I tried many other standart fonts but unfortunately they are too large and look awfull in game (if you use small size text is unreadable, if you use larger size they break game interface).
I like game's font because it is quite small and pretty well readable at the same time.

I actually do not care if font is drawn in FontForge or any other editor, it just should be TTF. I have original TTF with english characters, as I said, and if you really can draw TTF relatively easy, I can give it to you so you can try to help me :), otherwise (if you can't), I am afraid I am going to draw it myself, which will take some time....  ::)

EDIT: By the way, Lufia, I recall I saw a font you drew: http://www.adventuregamestudio.co.uk/yabb/index.php?topic=39439.0
is it TTF?

EDIT2: Just a note why I do not want to use SCI font, hich is far easier to draw. As stated in manual, SCI fonts only contain up to 128 chars, while cyrillics should start from 192th in ANSI coding, which AGS uses. So, if I was to use SCI font, I had to write translation text not in russian but in some substitutive "pseudolanguage", which really sucks.

Lufia

Nah, that was a bitmap font, drawn pixel by pixel. Fonforge uses raster graphics. There are two encoding for Cyrillic in there actually: ISO 8859-5 and KOI8-R ; that means you should be able to type the Russian characters correctly in a text editor using this font, I guess.
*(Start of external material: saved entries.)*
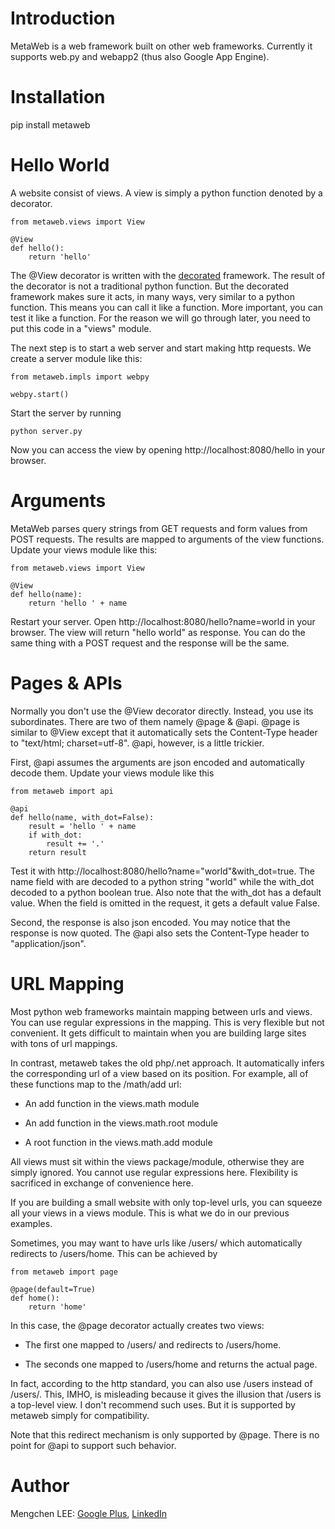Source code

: Introduction
============

MetaWeb is a web framework built on other web frameworks.
Currently it supports web.py and webapp2 (thus also Google App Engine).

Installation
============

pip install metaweb

Hello World
===========

A website consist of views. A view is simply a python function denoted by a decorator.

	from metaweb.views import View
	
	@View
	def hello():
	    return 'hello'

The @View decorator is written with the <a href="https://github.com/CooledCoffee/decorated" target="_blank">decorated</a> framework.
The result of the decorator is not a traditional python function.
But the decorated framework makes sure it acts, in many ways, very similar to a python function.
This means you can call it like a function.
More important, you can test it like a function.
For the reason we will go through later, you need to put this code in a "views" module.

The next step is to start a web server and start making http requests.
We create a server module like this:

	from metaweb.impls import webpy
	
	webpy.start()

Start the server by running

	python server.py
	
Now you can access the view by opening http://localhost:8080/hello in your browser.

Arguments
=========

MetaWeb parses query strings from GET requests and form values from POST requests.
The results are mapped to arguments of the view functions.
Update your views module like this:

	from metaweb.views import View
	
	@View
	def hello(name):
	    return 'hello ' + name

Restart your server. Open http://localhost:8080/hello?name=world in your browser.
The view will return "hello world" as response.
You can do the same thing with a POST request and the response will be the same.

Pages & APIs
============

Normally you don't use the @View decorator directly.
Instead, you use its subordinates. There are two of them namely @page & @api.
@page is similar to @View except that it automatically sets the Content-Type header to "text/html; charset=utf-8".
@api, however, is a little trickier.

First, @api assumes the arguments are json encoded and automatically decode them.
Update your views module like this

	from metaweb import api
	
	@api
	def hello(name, with_dot=False):
	    result = 'hello ' + name
	    if with_dot:
	        result += '.'
	    return result

Test it with http://localhost:8080/hello?name="world"&with\_dot=true.
The name field with are decoded to a python string "world" while the with\_dot decoded to a python boolean true.
Also note that the with_dot has a default value.
When the field is omitted in the request, it gets a default value False.

Second, the response is also json encoded.
You may notice that the response is now quoted.
The @api also sets the Content-Type header to "application/json".

URL Mapping
===========

Most python web frameworks maintain mapping between urls and views.
You can use regular expressions in the mapping.
This is very flexible but not convenient.
It gets difficult to maintain when you are building large sites with tons of url mappings.

In contrast, metaweb takes the old php/.net approach.
It automatically infers the corresponding url of a view based on its position.
For example, all of these functions map to the /math/add url:

* An add function in the views.math module

* An add function in the views.math.root module

* A root function in the views.math.add module

All views must sit within the views package/module, otherwise they are simply ignored.
You cannot use regular expressions here. Flexibility is sacrificed in exchange of convenience here.

If you are building a small website with only top-level urls,
you can squeeze all your views in a views module.
This is what we do in our previous examples.

Sometimes, you may want to have urls like /users/ which automatically redirects to /users/home.
This can be achieved by

	from metaweb import page
	
	@page(default=True)
	def home():
	    return 'home'

In this case, the @page decorator actually creates two views:

* The first one mapped to /users/ and redirects to /users/home.

* The seconds one mapped to /users/home and returns the actual page.

In fact, according to the http standard, you can also use /users instead of /users/.
This, IMHO, is misleading because it gives the illusion that /users is a top-level view.
I don't recommend such uses. But it is supported by metaweb simply for compatibility.

Note that this redirect mechanism is only supported by @page.
There is no point for @api to support such behavior.

Author
======

Mengchen LEE: <a href="https://plus.google.com/117704742936410336204" target="_blank">Google Plus</a>, <a href="https://cn.linkedin.com/pub/mengchen-lee/30/8/23a" target="_blank">LinkedIn</a>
The glyph editor looks easy enough to use. I'm just not sure what size to set, but if you have a font I can open and edit, I'll just use that as a model.

Crimson Wizard

Quote from: Lufia on Thu 10/12/2009 21:04:04
The glyph editor looks easy enough to use. I'm just not sure what size to set, but if you have a font I can open and edit, I'll just use that as a model.
Well, I PMed you link to original font.

Shane 'ProgZmax' Stevens

There's a wonderful free online tool that I've used in the past called bitfontmaker.  Give it a try, it's super easy to use and generates 100% compatible ttfs.